Looking through dozens of different cocktail books from different eras, I decided that Enslin's was the clear winner. Any of the titles newer than Prohibition felt a little too contemporary for my purposes. Many of the 19th century books were exciting to thumb through, but described drinks much more difficult to replicate. The 19th century guides often include horrifying recipes for concoctions like handmade tomato wine or bizarre elixirs involving pots of boiled potatoes. One of my coworkers has, on his shelf, a drinks book from 1826. It's fascinating, but if you go back far enough, the "publican" was less a bartender as we understand things and more a microbrewer, so I wanted something slightly more modern.
Other books were rejected out of my own laziness. The units of measure in Ensslin's book are relatively quick to transpose, which I found much more attractive than dealing with antiquated measures like sixths of a gill. And, some otherwise excellent books were abandoned due to being far too long. I'd like to get through this in a year or two, or at least by the centennial of the book's first edition, in 2017.
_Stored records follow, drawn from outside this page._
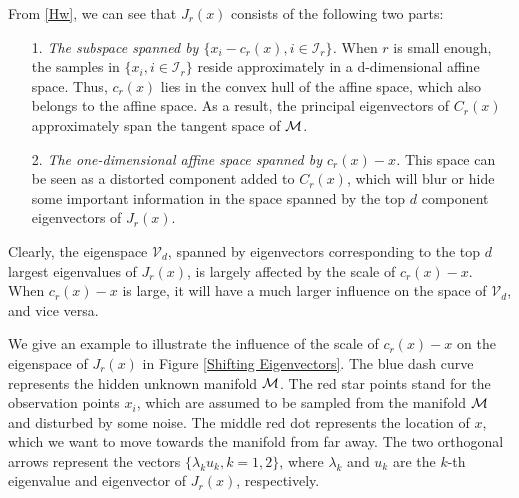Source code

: \documentclass[aos,preprint]{imsart}
\theoremstyle{remark}
\begin{document}
From \eqref{Hw}, we can see that $J_r(x)$ consists of the following two parts:
\begin{itemize}
\item[1.] {\it The subspace spanned by $\{x_i-c_r(x), i\in {\mathcal I}_r\}$.} 
When $r$ is small enough, the samples in $\{x_i, i\in {\mathcal I}_r\}$ reside approximately in a d-dimensional affine space. Thus, $c_r(x)$ lies in the convex hull of the affine space, which also belongs to the affine space. As a result, the principal eigenvectors of $C_r(x)$ approximately span the tangent space of $\cal M$.%
\item[2.]{\it The one-dimensional affine space spanned by $c_r(x)-x$.}
This space can be seen as a distorted component added to $C_r(x)$, which will blur or hide some important information in the space spanned by the top $d$ component eigenvectors of $J_r(x)$.
\end{itemize}
Clearly, the eigenspace ${\mathcal V}_d$, spanned by eigenvectors corresponding to the top $d$ largest eigenvalues of $J_r(x)$, is largely affected by the scale of $c_r(x)-x$. When $c_r(x)-x$ is large, it will have a much larger influence on the space of ${\mathcal V}_d$, and vice versa.

We give an example to illustrate the influence of the scale of $c_r(x)-x$ on the eigenspace of $J_r(x)$ in Figure \ref{Shifting Eigenvectors}. The blue dash curve represents the hidden unknown manifold $\cal M$. The red star points stand for the observation points $x_i$, which are assumed to be sampled from the manifold $\cal M$ and disturbed by some noise. The middle red dot represents the location of $x$, which we want to move towards the manifold from far away. The two orthogonal arrows represent the vectors $\{\lambda_k u_k, k=1,2\}$, where $\lambda_k$ and $u_k$ are the $k$-th eigenvalue and eigenvector of $J_r(x)$, respectively.
\end{document}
Ensslin tops out around 300 recipes, depending on how you count the various variants, like the different highball recipes that differ in base spirit only. This seems to me a highly approachable figure for this project, and it starts to look even easier when I skip the the various punches for teetotalers.
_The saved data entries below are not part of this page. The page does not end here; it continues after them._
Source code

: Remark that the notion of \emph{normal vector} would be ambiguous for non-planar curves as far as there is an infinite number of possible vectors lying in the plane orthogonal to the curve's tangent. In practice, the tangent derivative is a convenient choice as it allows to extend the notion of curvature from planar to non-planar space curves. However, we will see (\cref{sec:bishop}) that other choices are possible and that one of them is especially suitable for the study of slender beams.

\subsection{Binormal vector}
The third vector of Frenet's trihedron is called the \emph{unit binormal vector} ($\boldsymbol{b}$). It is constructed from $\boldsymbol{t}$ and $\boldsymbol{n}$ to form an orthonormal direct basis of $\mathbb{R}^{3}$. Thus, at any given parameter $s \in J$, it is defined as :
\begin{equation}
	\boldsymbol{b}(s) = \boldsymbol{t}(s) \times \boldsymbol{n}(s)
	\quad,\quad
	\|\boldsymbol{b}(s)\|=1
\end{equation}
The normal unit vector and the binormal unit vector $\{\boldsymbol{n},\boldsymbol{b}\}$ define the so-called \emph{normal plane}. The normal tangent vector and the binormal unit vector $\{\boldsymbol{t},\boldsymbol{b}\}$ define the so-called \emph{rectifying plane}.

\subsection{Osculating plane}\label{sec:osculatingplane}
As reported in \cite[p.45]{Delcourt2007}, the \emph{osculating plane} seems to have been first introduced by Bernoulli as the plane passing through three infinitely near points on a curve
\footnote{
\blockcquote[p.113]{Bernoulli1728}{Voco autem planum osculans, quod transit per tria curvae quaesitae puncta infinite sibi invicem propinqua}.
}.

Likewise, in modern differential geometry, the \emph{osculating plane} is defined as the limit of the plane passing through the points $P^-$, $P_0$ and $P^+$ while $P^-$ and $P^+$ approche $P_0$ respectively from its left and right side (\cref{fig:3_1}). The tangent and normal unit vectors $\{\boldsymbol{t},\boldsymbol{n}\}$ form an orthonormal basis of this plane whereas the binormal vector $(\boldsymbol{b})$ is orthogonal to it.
Recipes for Mixed Drinks also has the advantage of ingredient availability. Most of the proprietary spirits listed are still widely available. The cocktail culture was similar enough to our own that we're mostly discussing divergent tastes rather than too many abandoned ingredients. (For instance, what's with putting eggs into everything? Egg whites for froth I can almost understand. But yolks? I am not looking forward to some of these drinks in the slightest.)